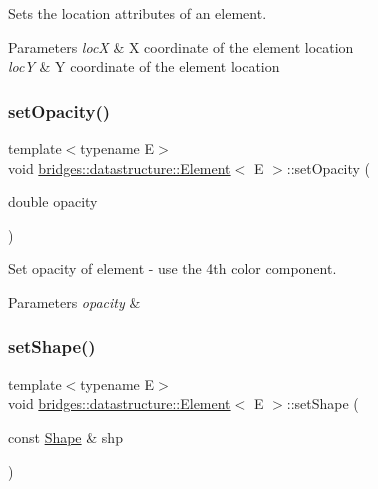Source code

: Sets the location attributes of an element. 


\begin{DoxyParams}{Parameters}
{\em locX} & X coordinate of the element location \\
\hline
{\em locY} & Y coordinate of the element location \\
\hline
\end{DoxyParams}
\mbox{\label{classbridges_1_1datastructure_1_1_element_acb5d0b5734a6b3c17b7b1784ae1dc79c}} 
\subsubsection{\texorpdfstring{set\+Opacity()}{setOpacity()}}
{\footnotesize\ttfamily template$<$typename E$>$ \\
void \hyperlink{classbridges_1_1datastructure_1_1_element}{bridges\+::datastructure\+::\+Element}$<$ E $>$\+::set\+Opacity (\begin{DoxyParamCaption}\item[{double}]{opacity }\end{DoxyParamCaption})\hspace{0.3cm}{\ttfamily [inline]}}



Set opacity of element -\/ use the 4th color component. 


\begin{DoxyParams}{Parameters}
{\em opacity} & \\
\hline
\end{DoxyParams}
\mbox{\label{classbridges_1_1datastructure_1_1_element_a1ef398bf1027244a624575e58a569ed9}} 
\subsubsection{\texorpdfstring{set\+Shape()}{setShape()}}
{\footnotesize\ttfamily template$<$typename E$>$ \\
void \hyperlink{classbridges_1_1datastructure_1_1_element}{bridges\+::datastructure\+::\+Element}$<$ E $>$\+::set\+Shape (\begin{DoxyParamCaption}\item[{const \hyperlink{namespacebridges_1_1datastructure_a3408f5f44d9c6062e5f3adb7e1bbb7f0}{Shape} \&}]{shp }\end{DoxyParamCaption})\hspace{0.3cm}{\ttfamily [inline]}}



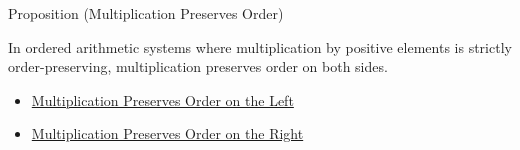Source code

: \begin{propositionbox}{Proposition (Multiplication Preserves Order)}
\begin{proposition}
\label{prop:multiplication-order-compatibility}
In ordered arithmetic systems where multiplication by positive elements is
strictly order-preserving, multiplication preserves order on both sides.
\end{proposition}
\end{propositionbox}

\begin{dependencies}
\begin{itemize}
  \item \hyperref[prop:multiplication-order-compatibility-left]{Multiplication Preserves Order on the Left}
  \item \hyperref[prop:multiplication-order-compatibility-right]{Multiplication Preserves Order on the Right}
\end{itemize}
\end{dependencies}
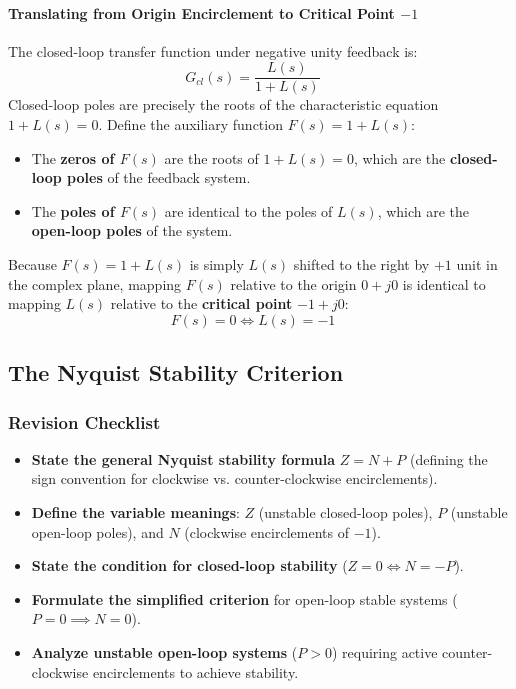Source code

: \documentclass[12pt,onecolumn,twoside ]{article}
\begin{document}
	\paragraph{Translating from Origin Encirclement to Critical Point $-1$}
	The closed-loop transfer function under negative unity feedback is: \[
	G_{cl}(s) = \frac{L(s)}{1 + L(s)} \quad
	\] Closed-loop poles are precisely the roots of the characteristic equation $1 + L(s) = 0$. Define the auxiliary function $F(s) = 1 + L(s)$:
	\begin{itemize}
		\item
		The \textbf{zeros of $F(s)$} are the roots of $1 + L(s) = 0$, which are the \textbf{closed-loop poles} of the feedback system.
		\item
		The \textbf{poles of $F(s)$} are identical to the poles of $L(s)$, which are the \textbf{open-loop poles} of the system.
	\end{itemize}
	Because $F(s) = 1 + L(s)$ is simply $L(s)$ shifted to the right by $+1$ unit in the complex plane, mapping $F(s)$ relative to the origin $0 + j0$ is identical to mapping $L(s)$ relative to the \textbf{critical point} $-1 + j0$: \[
	F(s) = 0 \iff L(s) = -1 \quad
	\]
	
	\subsection{The Nyquist Stability Criterion}
	\subsubsection{Revision Checklist}
	\begin{itemize}
		\item[$\square$]
		\textbf{State the general Nyquist stability formula} $Z = N + P$ (defining the sign convention for clockwise vs. counter-clockwise encirclements).
		\item[$\square$]
		\textbf{Define the variable meanings}: $Z$ (unstable closed-loop poles), $P$ (unstable open-loop poles), and $N$ (clockwise encirclements of $-1$).
		\item[$\square$]
		\textbf{State the condition for closed-loop stability} ($Z = 0 \iff N = -P$).
		\item[$\square$]
		\textbf{Formulate the simplified criterion} for open-loop stable systems ($P = 0 \implies N = 0$).
		\item[$\square$]
		\textbf{Analyze unstable open-loop systems} ($P > 0$) requiring active counter-clockwise encirclements to achieve stability.
	\end{itemize}
	
\end{document}
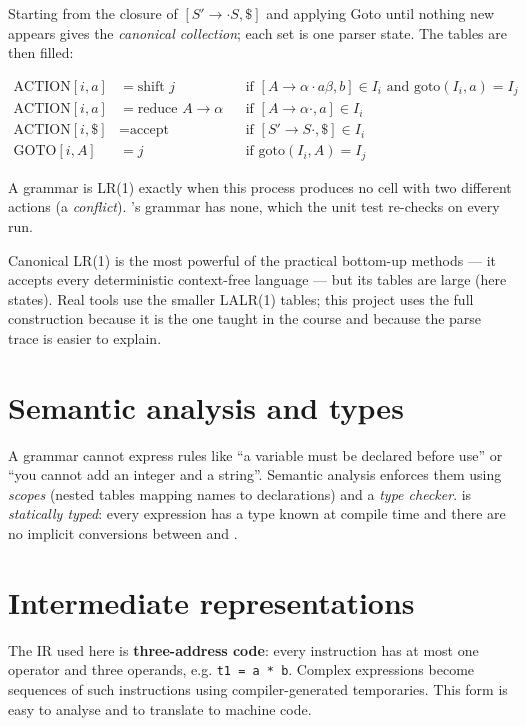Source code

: Starting from the closure of $[S' \to \cdot S, \$]$ and applying Goto until nothing new appears gives the \emph{canonical collection}; each set is one parser state. The tables are then filled:

\begin{align*}
\text{ACTION}[i, a] &= \text{shift } j && \text{if } [A \to \alpha \cdot a\beta, b] \in I_i \text{ and } \mathrm{goto}(I_i, a) = I_j\\
\text{ACTION}[i, a] &= \text{reduce } A \to \alpha && \text{if } [A \to \alpha \cdot, a] \in I_i\\
\text{ACTION}[i, \$] &= \text{accept} && \text{if } [S' \to S \cdot, \$] \in I_i\\
\text{GOTO}[i, A] &= j && \text{if } \mathrm{goto}(I_i, A) = I_j
\end{align*}

A grammar is LR(1) exactly when this process produces no cell with two different actions (a \emph{conflict}). \nova{}'s grammar has none, which the unit test  re-checks on every run.

\begin{keybox}
Canonical LR(1) is the most powerful of the practical bottom-up methods --- it accepts every deterministic context-free language --- but its tables are large (here \LRStates{} states). Real tools use the smaller LALR(1) tables; this project uses the full construction because it is the one taught in the course and because the parse trace is easier to explain.
\end{keybox}

\section{Semantic analysis and types}
A grammar cannot express rules like ``a variable must be declared before use'' or ``you cannot add an integer and a string''. Semantic analysis enforces them using \emph{scopes} (nested tables mapping names to declarations) and a \emph{type checker}. \nova{} is \emph{statically typed}: every expression has a type known at compile time and there are no implicit conversions between  and .

\section{Intermediate representations}
The IR used here is \textbf{three-address code}: every instruction has at most one operator and three operands, e.g. \verb|t1 = a * b|. Complex expressions become sequences of such instructions using compiler-generated temporaries. This form is easy to analyse and to translate to machine code.

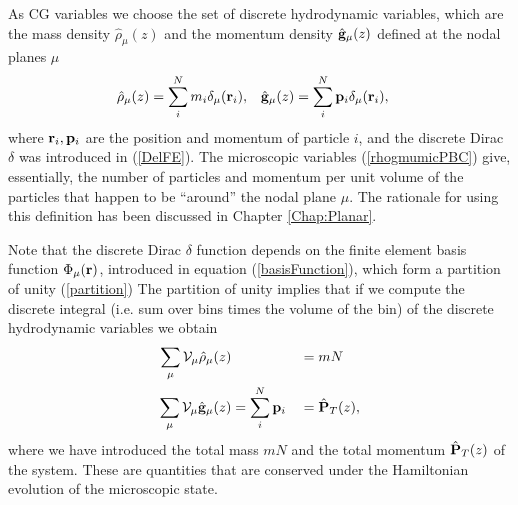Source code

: \documentclass[b5paper,openright,10pt]{book}
\begin{document}
As CG variables we choose  the set of discrete hydrodynamic
variables,  which are  the  mass density  $\hat{\rho}_\mu(z)$ and  the
momentum  density $\hat{\bf  g}_\mu(z)$  defined at  the nodal  planes
$\mu$   
\begin{align}
  \hat{\rho}_\mu(z)&= \sum_i^Nm_i\delta_\mu({\bf r}_i),&
\hat{\bf g}_\mu(z)&= \sum_i^N{\bf p}_i\delta_\mu({\bf r}_i),
\label{rhogmumicPBC}
\end{align}
where ${\bf r}_i,{\bf p}_i$ are the position and momentum of particle $i$, and the discrete Dirac $\delta$ was introduced in (\ref{DelFE}).
The  microscopic  variables  (\ref{rhogmumicPBC})  give,
essentially, the number  of particles and momentum per  unit volume of
the particles that happen to be ``around'' the nodal plane $\mu$.  The rationale for using this definition has been discussed in Chapter \ref{Chap:Planar}.


Note that the discrete Dirac $\delta$ function depends on the finite  element basis  function $\Phi_\mu({\bf  r})$, introduced in equation (\ref{basisFunction}), which form a
partition of unity (\ref{partition})
The  partition  of unity  implies  that  if  we compute  the  discrete
integral  (i.e. sum  over bins  times the  volume of  the bin)  of the
discrete hydrodynamic variables we obtain
\begin{align}
  \sum_\mu{\cal V}_\mu\hat{\rho}_\mu(z)&  &&= mN
\nonumber\\
  \sum_\mu{\cal V}_\mu\hat{\bf g}_\mu(z)&=\sum_i^N{\bf p}_i&&= \hat{\bf P}_T(z),
\label{DiscCons}
\end{align}
where we  have introduced the total  mass $mN$ and the  total momentum
$\hat{\bf  P}_T(z)$ of  the  system.  These  are  quantities that  are
conserved under  the Hamiltonian  evolution of the  microscopic state.
\end{document}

****************

### WHAT YOU ARE ASKED TO DO
If a line holds the string "under", it counts; please state how many such lines there are in the data, with nothing more.

### WRITTEN REPLY
2